Volkov’s campaigns are among the most sophisticated in Russia today. The St Petersburg trolls, on entrylevel salaries of about US$1000 ($1445) a month, are far less savvy than Navalny’s highly motivated team. The silly mistakes they made in their English are evidence that they were the lowest of infowar foot soldiers. They weren’t playing to win the US election — just to stir things up as much as they could. They weren’t Republicans or Democrats: These parties don’t operate in St Petersburg. They were trolls, happy to make a dent here, create a disturbance there, amplify an echo somewhere else.
The campaign was not tied to election timelines: It’s permanent, and it will go on while the US and Russia are adversaries. In that sense, it’s no different from the Russian influence campaign in Ukraine. Elections and government changes that do nothing to alter the relationship between countries are just a useful background for propaganda, disinformation and sheer trollery because they politicise the audience and draw its attention to the divisive issues that propagandists exploit. Instability and confusion are the primary goals, and they’re easy to achieve on the cheap.
I believe the Kremlin’s goal in the US election was not to promote either of the candidates. Though Russian President Vladimir Putin made no secret of his special dislike for Clinton, he was never short-sighted enough to trust Trump — and no one in a position of power in Russia ever indicated that he did. The influence campaign’s real goal was to amplify the United States’ organic discord and undermine trust in institutions.

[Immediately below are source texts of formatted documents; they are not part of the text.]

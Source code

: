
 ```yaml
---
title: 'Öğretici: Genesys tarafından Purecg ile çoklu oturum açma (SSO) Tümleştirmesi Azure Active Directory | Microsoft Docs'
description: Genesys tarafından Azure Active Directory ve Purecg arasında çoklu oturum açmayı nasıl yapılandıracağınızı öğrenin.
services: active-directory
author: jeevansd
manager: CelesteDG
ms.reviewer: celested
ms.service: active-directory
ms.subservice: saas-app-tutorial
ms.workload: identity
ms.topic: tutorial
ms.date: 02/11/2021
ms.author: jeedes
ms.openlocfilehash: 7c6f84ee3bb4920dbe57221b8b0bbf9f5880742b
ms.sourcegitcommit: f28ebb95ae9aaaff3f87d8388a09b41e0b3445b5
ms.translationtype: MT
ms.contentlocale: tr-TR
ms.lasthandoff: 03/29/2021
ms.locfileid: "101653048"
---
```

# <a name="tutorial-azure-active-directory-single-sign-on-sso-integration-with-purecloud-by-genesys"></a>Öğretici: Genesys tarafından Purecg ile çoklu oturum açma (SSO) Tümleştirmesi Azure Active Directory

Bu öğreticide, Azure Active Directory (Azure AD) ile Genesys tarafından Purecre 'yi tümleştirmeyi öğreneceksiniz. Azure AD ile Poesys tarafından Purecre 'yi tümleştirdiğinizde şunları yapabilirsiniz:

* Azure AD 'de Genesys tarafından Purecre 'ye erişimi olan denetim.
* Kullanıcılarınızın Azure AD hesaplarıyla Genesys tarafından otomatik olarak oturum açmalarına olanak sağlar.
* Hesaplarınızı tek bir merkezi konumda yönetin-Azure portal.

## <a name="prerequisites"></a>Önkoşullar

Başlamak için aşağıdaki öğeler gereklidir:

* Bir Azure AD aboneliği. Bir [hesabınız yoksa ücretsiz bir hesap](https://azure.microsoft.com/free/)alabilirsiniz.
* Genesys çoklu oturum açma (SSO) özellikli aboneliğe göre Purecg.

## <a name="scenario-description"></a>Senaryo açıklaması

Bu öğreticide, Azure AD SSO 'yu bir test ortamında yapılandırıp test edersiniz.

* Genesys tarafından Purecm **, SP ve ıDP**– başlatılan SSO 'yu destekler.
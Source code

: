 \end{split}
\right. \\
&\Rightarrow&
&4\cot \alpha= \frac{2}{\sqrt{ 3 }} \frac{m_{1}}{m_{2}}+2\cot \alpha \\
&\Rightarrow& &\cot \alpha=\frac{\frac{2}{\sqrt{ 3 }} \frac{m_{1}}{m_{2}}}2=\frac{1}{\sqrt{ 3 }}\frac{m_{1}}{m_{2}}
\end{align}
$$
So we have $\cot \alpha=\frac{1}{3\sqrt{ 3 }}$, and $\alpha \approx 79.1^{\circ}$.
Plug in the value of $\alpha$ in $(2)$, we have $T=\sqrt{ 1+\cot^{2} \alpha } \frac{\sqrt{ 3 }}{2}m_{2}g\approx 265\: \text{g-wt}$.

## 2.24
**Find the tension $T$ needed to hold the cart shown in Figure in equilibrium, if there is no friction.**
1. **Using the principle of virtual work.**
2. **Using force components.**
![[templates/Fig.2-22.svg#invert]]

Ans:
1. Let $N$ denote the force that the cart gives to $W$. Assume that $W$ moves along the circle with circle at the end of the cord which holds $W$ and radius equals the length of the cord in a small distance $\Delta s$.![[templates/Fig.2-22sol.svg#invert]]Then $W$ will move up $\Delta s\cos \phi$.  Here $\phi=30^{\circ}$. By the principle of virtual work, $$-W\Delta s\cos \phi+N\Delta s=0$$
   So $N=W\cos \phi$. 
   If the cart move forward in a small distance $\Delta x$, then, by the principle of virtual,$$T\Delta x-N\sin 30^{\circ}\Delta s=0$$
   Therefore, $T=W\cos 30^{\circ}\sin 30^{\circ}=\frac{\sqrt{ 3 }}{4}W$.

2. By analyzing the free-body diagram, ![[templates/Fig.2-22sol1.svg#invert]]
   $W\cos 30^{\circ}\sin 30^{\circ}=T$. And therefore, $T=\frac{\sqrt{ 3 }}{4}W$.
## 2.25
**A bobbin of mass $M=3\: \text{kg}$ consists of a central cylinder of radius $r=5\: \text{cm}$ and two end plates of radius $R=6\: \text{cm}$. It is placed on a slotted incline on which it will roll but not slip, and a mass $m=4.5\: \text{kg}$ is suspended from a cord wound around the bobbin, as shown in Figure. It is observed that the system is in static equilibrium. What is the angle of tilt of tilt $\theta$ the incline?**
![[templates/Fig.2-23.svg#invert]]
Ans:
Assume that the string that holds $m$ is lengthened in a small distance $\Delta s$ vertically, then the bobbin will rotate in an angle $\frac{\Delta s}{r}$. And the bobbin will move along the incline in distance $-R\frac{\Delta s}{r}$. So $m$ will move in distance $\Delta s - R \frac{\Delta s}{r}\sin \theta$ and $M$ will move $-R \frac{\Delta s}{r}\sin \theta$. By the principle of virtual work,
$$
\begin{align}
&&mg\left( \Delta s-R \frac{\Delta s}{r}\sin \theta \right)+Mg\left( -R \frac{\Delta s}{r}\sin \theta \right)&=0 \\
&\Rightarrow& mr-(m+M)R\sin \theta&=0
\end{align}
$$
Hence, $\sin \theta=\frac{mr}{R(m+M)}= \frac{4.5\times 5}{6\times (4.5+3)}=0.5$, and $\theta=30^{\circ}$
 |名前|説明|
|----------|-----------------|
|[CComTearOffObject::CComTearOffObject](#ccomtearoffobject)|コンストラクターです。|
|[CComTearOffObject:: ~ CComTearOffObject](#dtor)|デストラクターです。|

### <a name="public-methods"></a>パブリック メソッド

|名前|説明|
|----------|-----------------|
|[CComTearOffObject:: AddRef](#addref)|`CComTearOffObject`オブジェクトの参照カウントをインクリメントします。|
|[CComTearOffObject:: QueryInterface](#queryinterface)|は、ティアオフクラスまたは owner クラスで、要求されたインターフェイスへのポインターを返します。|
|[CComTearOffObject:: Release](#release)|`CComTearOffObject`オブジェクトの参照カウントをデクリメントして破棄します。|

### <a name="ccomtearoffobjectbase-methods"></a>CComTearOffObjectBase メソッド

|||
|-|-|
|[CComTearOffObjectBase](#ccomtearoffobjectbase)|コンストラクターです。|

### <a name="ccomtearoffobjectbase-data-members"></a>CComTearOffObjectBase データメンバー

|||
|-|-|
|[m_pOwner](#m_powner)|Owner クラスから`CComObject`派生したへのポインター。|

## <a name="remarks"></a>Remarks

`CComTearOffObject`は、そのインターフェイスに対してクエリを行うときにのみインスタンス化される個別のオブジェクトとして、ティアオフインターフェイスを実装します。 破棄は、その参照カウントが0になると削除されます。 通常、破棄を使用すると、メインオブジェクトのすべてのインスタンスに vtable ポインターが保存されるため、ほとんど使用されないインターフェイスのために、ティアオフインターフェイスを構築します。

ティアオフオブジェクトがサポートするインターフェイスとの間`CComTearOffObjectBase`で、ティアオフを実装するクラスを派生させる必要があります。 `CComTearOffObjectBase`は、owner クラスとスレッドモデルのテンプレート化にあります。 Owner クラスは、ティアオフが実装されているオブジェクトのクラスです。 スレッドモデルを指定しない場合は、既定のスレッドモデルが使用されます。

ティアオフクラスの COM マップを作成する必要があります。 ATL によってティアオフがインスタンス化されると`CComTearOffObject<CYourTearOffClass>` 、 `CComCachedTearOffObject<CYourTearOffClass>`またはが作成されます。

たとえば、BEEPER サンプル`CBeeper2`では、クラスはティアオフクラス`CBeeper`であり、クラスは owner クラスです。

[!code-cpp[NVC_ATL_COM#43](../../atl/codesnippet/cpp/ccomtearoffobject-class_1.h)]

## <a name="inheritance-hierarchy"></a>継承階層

The current hearings about the Facebook, Twitter and YouTube ads, with angry senators and squirming corporate lawyers hoping to avoid heavy-handed, misguided regulation, serve this purpose even better than the original ads did. US legislators look powerless; the Americans who were supposedly taken in by the cheap, badly made ads look ignorant. US intelligence agencies look politicised and incapable of serious analysis, let alone effective resistance, when it comes to Russian “active measures”. The fit of US selfflagellation likely goes beyond the trolls’ and propagandists’ wildest dreams. A great nation, with the world’s best-funded and most professional media and an institutional framework other nations could only dream of, ought to be able to ignore the Russian propagandists’ pitiful, incompetent efforts. The problem with Facebook and Twitter is not that you can pay in rubles for political ads (the trolls will be careful to use dollars in the future) but that an unknown, probably large percentage of their reported “users” are fake — but US legislators neglect to address it in the face of the firms’ heavy lobbying artillery; while some questions have been asked about it at the hearing, no regulatory remedy has been proposed.